The Park District of Park plays a vital role in enhancing people’s lives, building strong families and a more connected community. We protect and preserve our environment and positively impact our local economy. The following information outlines the important role the Park District of Oak Park plays in our community and the many benefits of parks and recreation enjoyed by our residents.
Special Recreation Programs
The Board recognizes the need to provide quality recreation for special populations that live within the District utilizing the financial resources available. The District participates as a member of the West Suburban Special Recreation Association to work in cooperation with its partner districts to make certain that professional consideration and inclusion is accomplished in accommodating all residents with a disability. District participation in this association ensures that it meets its responsibilities through a cooperative special recreation association where such is more economical or viable than an “in-District” program.

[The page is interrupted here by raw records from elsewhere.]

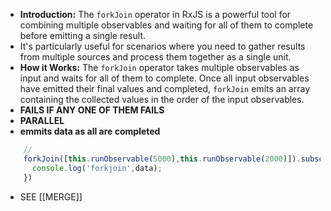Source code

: - **Introduction:** The `forkJoin` operator in RxJS is a powerful tool for combining multiple observables and waiting for all of them to complete before emitting a single result. 
- It's particularly useful for scenarios where you need to gather results from multiple sources and process them together as a single unit.
- **How it Works:** The `forkJoin` operator takes multiple observables as input and waits for all of them to complete. Once all input observables have emitted their final values and completed, `forkJoin` emits an array containing the collected values in the order of the input observables.
- **FAILS IF ANY ONE OF THEM FAILS**
- **PARALLEL**
- **emmits data as all are completed**

```js
    //
    forkJoin([this.runObservable(5000),this.runObservable(2000)]).subscribe((data)=>{
      console.log('forkjoin',data);
    })
```

- SEE [[MERGE]]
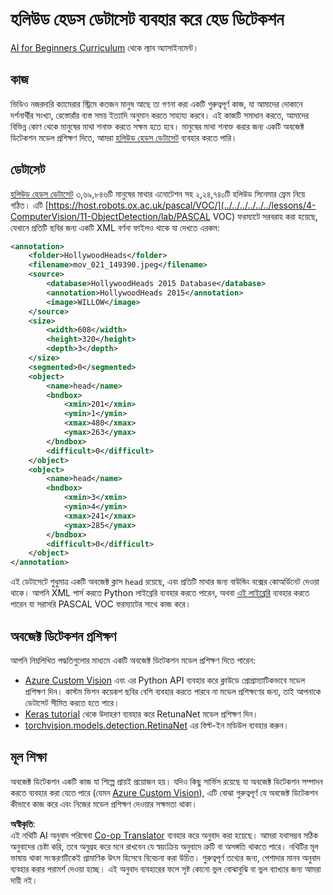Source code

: <!--
CO_OP_TRANSLATOR_METADATA:
{
  "original_hash": "ad568d55ae65c856fe929fc2b278510a",
  "translation_date": "2025-08-26T09:25:03+00:00",
  "source_file": "lessons/4-ComputerVision/11-ObjectDetection/lab/README.md",
  "language_code": "bn"
}
-->
# হলিউড হেডস ডেটাসেট ব্যবহার করে হেড ডিটেকশন

[AI for Beginners Curriculum](https://github.com/microsoft/ai-for-beginners) থেকে ল্যাব অ্যাসাইনমেন্ট।

## কাজ

ভিডিও নজরদারি ক্যামেরার স্ট্রিমে কতজন মানুষ আছে তা গণনা করা একটি গুরুত্বপূর্ণ কাজ, যা আমাদের দোকানে দর্শনার্থীর সংখ্যা, রেস্তোরাঁর ব্যস্ত সময় ইত্যাদি অনুমান করতে সাহায্য করবে। এই কাজটি সমাধান করতে, আমাদের বিভিন্ন কোণ থেকে মানুষের মাথা শনাক্ত করতে সক্ষম হতে হবে। মানুষের মাথা শনাক্ত করার জন্য একটি অবজেক্ট ডিটেকশন মডেল প্রশিক্ষণ দিতে, আমরা [হলিউড হেডস ডেটাসেট](https://www.di.ens.fr/willow/research/headdetection/) ব্যবহার করতে পারি।

## ডেটাসেট

[হলিউড হেডস ডেটাসেট](https://www.di.ens.fr/willow/research/headdetection/release/HollywoodHeads.zip) ৩,৬৯,৮৪৬টি মানুষের মাথার এনোটেশন সহ ২,২৪,৭৪০টি হলিউড সিনেমার ফ্রেম নিয়ে গঠিত। এটি [https://host.robots.ox.ac.uk/pascal/VOC/](../../../../../../lessons/4-ComputerVision/11-ObjectDetection/lab/PASCAL VOC) ফরম্যাটে সরবরাহ করা হয়েছে, যেখানে প্রতিটি ছবির জন্য একটি XML বর্ণনা ফাইলও থাকে যা দেখতে এরকম:

```xml
<annotation>
	<folder>HollywoodHeads</folder>
	<filename>mov_021_149390.jpeg</filename>
	<source>
		<database>HollywoodHeads 2015 Database</database>
		<annotation>HollywoodHeads 2015</annotation>
		<image>WILLOW</image>
	</source>
	<size>
		<width>608</width>
		<height>320</height>
		<depth>3</depth>
	</size>
	<segmented>0</segmented>
	<object>
		<name>head</name>
		<bndbox>
			<xmin>201</xmin>
			<ymin>1</ymin>
			<xmax>480</xmax>
			<ymax>263</ymax>
		</bndbox>
		<difficult>0</difficult>
	</object>
	<object>
		<name>head</name>
		<bndbox>
			<xmin>3</xmin>
			<ymin>4</ymin>
			<xmax>241</xmax>
			<ymax>285</ymax>
		</bndbox>
		<difficult>0</difficult>
	</object>
</annotation>
```

এই ডেটাসেটে শুধুমাত্র একটি অবজেক্ট ক্লাস `head` রয়েছে, এবং প্রতিটি মাথার জন্য বাউন্ডিং বক্সের কোঅর্ডিনেট দেওয়া থাকে। আপনি XML পার্স করতে Python লাইব্রেরি ব্যবহার করতে পারেন, অথবা [এই লাইব্রেরি](https://pypi.org/project/pascal-voc/) ব্যবহার করতে পারেন যা সরাসরি PASCAL VOC ফরম্যাটের সাথে কাজ করে।

## অবজেক্ট ডিটেকশন প্রশিক্ষণ

আপনি নিম্নলিখিত পদ্ধতিগুলোর মাধ্যমে একটি অবজেক্ট ডিটেকশন মডেল প্রশিক্ষণ দিতে পারেন:

* [Azure Custom Vision](https://docs.microsoft.com/azure/cognitive-services/custom-vision-service/quickstarts/object-detection?tabs=visual-studio&WT.mc_id=academic-77998-cacaste) এবং এর Python API ব্যবহার করে ক্লাউডে প্রোগ্রাম্যাটিকভাবে মডেল প্রশিক্ষণ দিন। কাস্টম ভিশন কয়েকশ ছবির বেশি ব্যবহার করতে পারবে না মডেল প্রশিক্ষণের জন্য, তাই আপনাকে ডেটাসেট সীমিত করতে হতে পারে।
* [Keras tutorial](https://keras.io/examples/vision/retinanet/) থেকে উদাহরণ ব্যবহার করে RetunaNet মডেল প্রশিক্ষণ দিন।
* [torchvision.models.detection.RetinaNet](https://pytorch.org/vision/stable/_modules/torchvision/models/detection/retinanet.html) এর বিল্ট-ইন মডিউল ব্যবহার করুন।

## মূল শিক্ষা

অবজেক্ট ডিটেকশন একটি কাজ যা শিল্পে প্রায়ই প্রয়োজন হয়। যদিও কিছু সার্ভিস রয়েছে যা অবজেক্ট ডিটেকশন সম্পাদন করতে ব্যবহার করা যেতে পারে (যেমন [Azure Custom Vision](https://docs.microsoft.com/azure/cognitive-services/custom-vision-service/quickstarts/object-detection?tabs=visual-studio&WT.mc_id=academic-77998-cacaste)), এটি বোঝা গুরুত্বপূর্ণ যে অবজেক্ট ডিটেকশন কীভাবে কাজ করে এবং নিজের মডেল প্রশিক্ষণ দেওয়ার সক্ষমতা থাকা।

**অস্বীকৃতি**:  
এই নথিটি AI অনুবাদ পরিষেবা [Co-op Translator](https://github.com/Azure/co-op-translator) ব্যবহার করে অনুবাদ করা হয়েছে। আমরা যথাসম্ভব সঠিক অনুবাদের চেষ্টা করি, তবে অনুগ্রহ করে মনে রাখবেন যে স্বয়ংক্রিয় অনুবাদে ত্রুটি বা অসঙ্গতি থাকতে পারে। নথিটির মূল ভাষায় থাকা সংস্করণটিকেই প্রামাণিক উৎস হিসেবে বিবেচনা করা উচিত। গুরুত্বপূর্ণ তথ্যের জন্য, পেশাদার মানব অনুবাদ ব্যবহার করার পরামর্শ দেওয়া হচ্ছে। এই অনুবাদ ব্যবহারের ফলে সৃষ্ট কোনো ভুল বোঝাবুঝি বা ভুল ব্যাখ্যার জন্য আমরা দায়ী নই।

A Board member is annually appointed by the Board to represent the District serving as a West Suburban Special Recreation Association Board member. The District will meet its financial obligations for the support of West Suburban Special Recreation Association primarily through a tax levy provided for this purpose. Payments of tax receipts will be forwarded to the Special Recreation Association in accordance with agreement between the West Suburban Special Recreation Association and the Park District.

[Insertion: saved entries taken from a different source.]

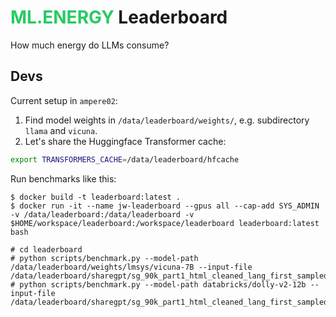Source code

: <h1><a href="https://ml.energy" style="color: #27cb63 !important; text-decoration: none">ML.ENERGY</a> Leaderboard</h1>

How much energy do LLMs consume?

## Devs

Current setup in `ampere02`:

1. Find model weights in `/data/leaderboard/weights/`, e.g. subdirectory `llama` and `vicuna`.
2. Let's share the Huggingface Transformer cache:

```bash
export TRANSFORMERS_CACHE=/data/leaderboard/hfcache
```

Run benchmarks like this:

```console
$ docker build -t leaderboard:latest .
$ docker run -it --name jw-leaderboard --gpus all --cap-add SYS_ADMIN -v /data/leaderboard:/data/leaderboard -v $HOME/workspace/leaderboard:/workspace/leaderboard leaderboard:latest bash

# cd leaderboard
# python scripts/benchmark.py --model-path /data/leaderboard/weights/lmsys/vicuna-7B --input-file /data/leaderboard/sharegpt/sg_90k_part1_html_cleaned_lang_first_sampled.json
# python scripts/benchmark.py --model-path databricks/dolly-v2-12b --input-file /data/leaderboard/sharegpt/sg_90k_part1_html_cleaned_lang_first_sampled.json
```
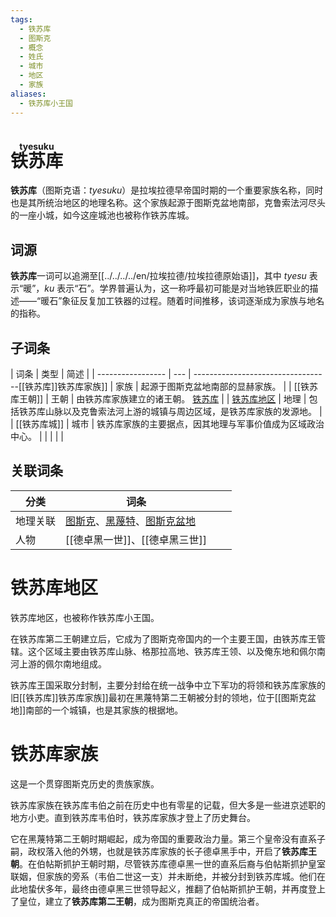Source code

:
 ```yaml
---
tags:
  - 铁苏库
  - 图斯克
  - 概念
  - 姓氏
  - 城市
  - 地区
  - 家族
aliases:
  - 铁苏库小王国
---
```

# <ruby>铁苏库<rt>tyesuku</rt></ruby>

**铁苏库**（图斯克语：*tyesuku*）是拉埃拉德早帝国时期的一个重要家族名称，同时也是其所统治地区的地理名称。这个家族起源于图斯克盆地南部，克鲁索法河尽头的一座小城，如今这座城池也被称作铁苏库城。

## 词源

**铁苏库**一词可以追溯至[[../../../../en/拉埃拉德/拉埃拉德原始语]]，其中 *tyesu* 表示“暖”，*ku* 表示“石”。学界普遍认为，这一称呼最初可能是对当地铁匠职业的描述——“暖石”象征反复加工铁器的过程。随着时间推移，该词逐渐成为家族与地名的指称。

## 子词条

| 词条                | 类型  | 简述                                   |
| ----------------- | --- | ----------------------------------[[铁苏库]]铁苏库家族]]         | 家族  | 起源于图斯克盆地南部的显赫家族。                     |
| [[铁苏库王朝]]         | 王朝  | 由铁苏库家族建立的诸王朝。 [铁苏库](铁苏库.md)      |
| [铁苏库地区](铁苏库地区.md) | 地理  | 包括铁苏库山脉以及克鲁索法河上游的城镇与周边区域，是铁苏库家族的发源地。 |
| [[铁苏库城]]          | 城市  | 铁苏库家族的主要据点，因其地理与军事价值成为区域政治中心。        |
|                   |     |                                      |

## 关联词条

| 分类   | 词条                  |                |                           |
| ---- | ------------------- | -------------- | ------------------------- |
| 地理关联 | [图斯克](../图斯克.md)、[黑蔑特](../黑蔑特/黑蔑特.md)、[图斯克盆地](../图斯克.md) |
| 人物   | [[德卓黑一世]]、[[德卓黑三世]] |                |                           |

# 铁苏库地区

铁苏库地区，也被称作铁苏库小王国。

在铁苏库第二王朝建立后，它成为了图斯克帝国内的一个主要王国，由铁苏库王管辖。这个区域主要由铁苏库山脉、格那拉高地、铁苏库王领、以及俺东地和佩尔南河上游的佩尔南地组成。

铁苏库王国采取分封制，主要分封给在统一战争中立下军功的将领和铁苏库家族的旧[[铁苏库]]铁苏库家族]]最初在黑蔑特第二王朝被分封的领地，位于[[图斯克盆地]]南部的一个城镇，也是其家族的根据地。

# 铁苏库家族

这是一个贯穿图斯克历史的贵族家族。

铁苏库家族在铁苏库韦伯之前在历史中也有零星的记载，但大多是一些进京述职的地方小吏。直到铁苏库韦伯时，铁苏库家族才登上了历史舞台。

它在黑蔑特第二王朝时期崛起，成为帝国的重要政治力量。第三个皇帝没有直系子嗣，政权落入他的外甥，也就是铁苏库家族的长子德卓黑手中，开启了**铁苏库王朝**。在伯帖斯抓护王朝时期，尽管铁苏库德卓黑一世的直系后裔与伯帖斯抓护皇室联姻，但家族的旁系（韦伯二世这一支）并未断绝，并被分封到铁苏库城。他们在此地蛰伏多年，最终由德卓黑三世领导起义，推翻了伯帖斯抓护王朝，并再度登上了皇位，建立了**铁苏库第二王朝**，成为图斯克真正的帝国统治者。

Americans With Disabilities Act
The District acknowledges and supports the Americans with Disabilities Act (42U.S.C. 12131 “ADA”) and prohibits discrimination on the basis of disability in the services, programs, or activities of the District. The District will make all reasonable accommodations to facilitate community access and full participation by citizens.
The Board empowers the Executive Director of the District to designate an employee or employees to coordinate the District’s efforts to comply with and carry out its responsibilities under ADA, including granting the authority to appoint a staff member to serve as the ADA Coordinator for the District.
The Americans with Disabilities Act (ADA) requires transition plans be developed for state and local governments and their departments. Title II addresses the requirements for all levels of state and local governments to plan and implement a process for removal of accessiblity barriers. Transition plans are both a planning tool and public document.
The Department of Justice (DOJ) has amended Title II of the Americans with Disabilities Act (ADA) with a final rule related to “service animals” (See § 35.136 Service Animals of the Revised Title II ADA Regulations). The DOJ has defined “service animals” as a dog that has been individually trained to do work or perform a task that benefits an individual with a disability. The dog is not a pet since it has a specific job or task to perform. The rule states that other animals, whether wild or domestic, do not qualify as a service animal. Dogs that are not trained to perform tasks that assist a person related to their disability, including emotional support, are not considered a service animal. The rule has clarified that a person with a mental disability that uses a service animal is protected under the ADA. In addition, a miniature horse can be used as an alternative service animal but is subject to certain limitations.
Some examples of the tasks that a service dog can perform include but are not limited to:
- Alerting a person with hearing impairments to sounds.
- Pulling wheelchairs or carrying and picking up things for a person with a mobility impairment.
- Assisting a person with mobility impairment with balance.
- Guiding a person with a visual impairment.
It should be noted that there is presently no national standards related to the certification or training of a service animal. Many different organizations and individuals train service animals. Some but not all service animals can be recognized by several means:
- Some but not all will wear a special collar or harness
- Some but not all are licensed, certified and/or have identification papers.
There are only two questions that can be asked to determine if the dog with a person is a service animal.
- You may ask if the animal is a service animal required because of a disability.
- You may ask if the animal performs a specific task for the person.
No other questions about the person’s disability or additional comments are acceptable to ask under the ADA.
Service animals can be asked to be removed from an area or program in specific situations including:
- The dog is barking.
- The dog is growling.
- The dog is not house broken.
- The dog displays a vicious or aggressive behavior toward other people.
- The dog acts disruptively such as jumping toward or running at other people.
- The area is regulated by health rules that do not allow an animal to enter.
It should also be noted that a person cannot be charged additional fees because they are using a service animal.